Stored data entries:
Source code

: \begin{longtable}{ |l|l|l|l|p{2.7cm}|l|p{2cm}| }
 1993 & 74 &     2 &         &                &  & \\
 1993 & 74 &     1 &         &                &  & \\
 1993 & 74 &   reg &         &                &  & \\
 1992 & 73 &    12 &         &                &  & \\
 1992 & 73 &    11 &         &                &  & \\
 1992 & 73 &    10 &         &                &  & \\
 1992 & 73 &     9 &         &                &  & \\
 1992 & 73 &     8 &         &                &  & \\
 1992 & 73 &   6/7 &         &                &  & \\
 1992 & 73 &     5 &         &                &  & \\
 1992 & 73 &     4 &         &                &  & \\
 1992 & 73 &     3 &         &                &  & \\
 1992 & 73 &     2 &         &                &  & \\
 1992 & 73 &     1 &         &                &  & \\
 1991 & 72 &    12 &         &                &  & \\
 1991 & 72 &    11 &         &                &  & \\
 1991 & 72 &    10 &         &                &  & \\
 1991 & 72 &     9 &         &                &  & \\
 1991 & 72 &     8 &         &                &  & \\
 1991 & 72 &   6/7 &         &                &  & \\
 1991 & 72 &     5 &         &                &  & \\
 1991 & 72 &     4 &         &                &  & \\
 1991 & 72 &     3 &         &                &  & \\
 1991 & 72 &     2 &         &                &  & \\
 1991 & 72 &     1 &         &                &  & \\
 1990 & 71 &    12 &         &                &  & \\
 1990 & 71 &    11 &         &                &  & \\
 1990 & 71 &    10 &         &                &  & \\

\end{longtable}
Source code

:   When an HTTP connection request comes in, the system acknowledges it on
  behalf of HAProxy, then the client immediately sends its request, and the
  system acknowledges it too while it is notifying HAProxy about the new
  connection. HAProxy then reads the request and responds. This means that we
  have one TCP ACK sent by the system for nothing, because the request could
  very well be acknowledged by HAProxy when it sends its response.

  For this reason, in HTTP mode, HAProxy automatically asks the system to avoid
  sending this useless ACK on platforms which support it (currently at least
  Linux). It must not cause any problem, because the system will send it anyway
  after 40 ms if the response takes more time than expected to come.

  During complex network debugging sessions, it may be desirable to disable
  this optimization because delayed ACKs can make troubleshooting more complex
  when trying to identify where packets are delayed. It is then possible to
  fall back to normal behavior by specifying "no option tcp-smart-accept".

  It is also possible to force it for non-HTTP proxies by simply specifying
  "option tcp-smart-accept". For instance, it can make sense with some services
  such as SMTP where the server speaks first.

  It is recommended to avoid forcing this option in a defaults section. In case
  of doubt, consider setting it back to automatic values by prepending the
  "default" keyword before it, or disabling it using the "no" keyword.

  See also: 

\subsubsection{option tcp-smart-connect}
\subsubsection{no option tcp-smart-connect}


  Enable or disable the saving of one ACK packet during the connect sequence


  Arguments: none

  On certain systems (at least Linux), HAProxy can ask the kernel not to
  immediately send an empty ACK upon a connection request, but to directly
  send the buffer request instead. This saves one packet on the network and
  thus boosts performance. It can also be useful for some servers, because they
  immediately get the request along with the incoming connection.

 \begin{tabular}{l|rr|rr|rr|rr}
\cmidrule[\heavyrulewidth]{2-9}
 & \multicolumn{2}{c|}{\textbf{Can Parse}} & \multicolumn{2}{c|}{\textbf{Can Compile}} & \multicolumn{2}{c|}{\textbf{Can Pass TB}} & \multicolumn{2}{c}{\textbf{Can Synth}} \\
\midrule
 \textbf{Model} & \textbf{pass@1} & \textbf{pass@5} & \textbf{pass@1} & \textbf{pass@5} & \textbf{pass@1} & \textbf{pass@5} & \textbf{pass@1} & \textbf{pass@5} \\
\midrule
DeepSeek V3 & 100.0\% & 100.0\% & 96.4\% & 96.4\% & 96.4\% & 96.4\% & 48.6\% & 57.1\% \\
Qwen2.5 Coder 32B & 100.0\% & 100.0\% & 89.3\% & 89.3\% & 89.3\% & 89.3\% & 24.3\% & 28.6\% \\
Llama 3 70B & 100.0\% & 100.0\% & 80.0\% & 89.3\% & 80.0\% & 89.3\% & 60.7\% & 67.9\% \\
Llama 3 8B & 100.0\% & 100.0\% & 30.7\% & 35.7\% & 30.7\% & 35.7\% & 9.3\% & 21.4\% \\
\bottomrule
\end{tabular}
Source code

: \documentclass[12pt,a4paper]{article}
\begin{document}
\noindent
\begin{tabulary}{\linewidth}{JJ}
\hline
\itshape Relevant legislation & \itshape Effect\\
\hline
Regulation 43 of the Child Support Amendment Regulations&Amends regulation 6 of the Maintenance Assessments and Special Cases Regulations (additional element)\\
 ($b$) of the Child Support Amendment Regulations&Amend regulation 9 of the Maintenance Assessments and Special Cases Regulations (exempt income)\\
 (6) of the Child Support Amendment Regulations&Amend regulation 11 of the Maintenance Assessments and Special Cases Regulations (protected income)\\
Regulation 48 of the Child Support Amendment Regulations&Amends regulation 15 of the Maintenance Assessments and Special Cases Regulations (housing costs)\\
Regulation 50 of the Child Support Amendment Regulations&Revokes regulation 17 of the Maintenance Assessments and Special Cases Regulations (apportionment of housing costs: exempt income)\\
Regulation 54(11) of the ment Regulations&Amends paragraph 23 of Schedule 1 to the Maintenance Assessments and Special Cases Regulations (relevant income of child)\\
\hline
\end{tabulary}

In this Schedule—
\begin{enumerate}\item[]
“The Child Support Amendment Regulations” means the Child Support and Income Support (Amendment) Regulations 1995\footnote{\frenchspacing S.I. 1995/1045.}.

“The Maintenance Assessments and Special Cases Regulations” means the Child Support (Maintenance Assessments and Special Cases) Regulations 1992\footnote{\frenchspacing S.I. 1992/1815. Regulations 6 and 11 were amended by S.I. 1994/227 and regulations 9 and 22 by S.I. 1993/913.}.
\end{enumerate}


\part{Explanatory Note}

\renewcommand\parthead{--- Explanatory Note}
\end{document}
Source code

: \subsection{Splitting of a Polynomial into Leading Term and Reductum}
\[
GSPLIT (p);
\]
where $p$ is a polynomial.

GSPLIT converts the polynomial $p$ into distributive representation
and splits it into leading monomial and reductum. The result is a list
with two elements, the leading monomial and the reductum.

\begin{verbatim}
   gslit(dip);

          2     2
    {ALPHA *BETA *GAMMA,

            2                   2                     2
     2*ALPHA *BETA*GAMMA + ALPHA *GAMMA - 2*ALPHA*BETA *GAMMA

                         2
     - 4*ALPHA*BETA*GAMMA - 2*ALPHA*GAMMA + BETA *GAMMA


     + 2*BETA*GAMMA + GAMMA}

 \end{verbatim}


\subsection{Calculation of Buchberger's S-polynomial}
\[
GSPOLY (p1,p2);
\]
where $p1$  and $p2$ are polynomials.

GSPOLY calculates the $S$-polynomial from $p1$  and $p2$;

:: ACTIVITY ::
Take each line above that contains "Linux" and copy it out.

:: WRITTEN RESPONSE ::
  Linux). It must not cause any problem, because the system will send it anyway
  On certain systems (at least Linux), HAProxy can ask the kernel not to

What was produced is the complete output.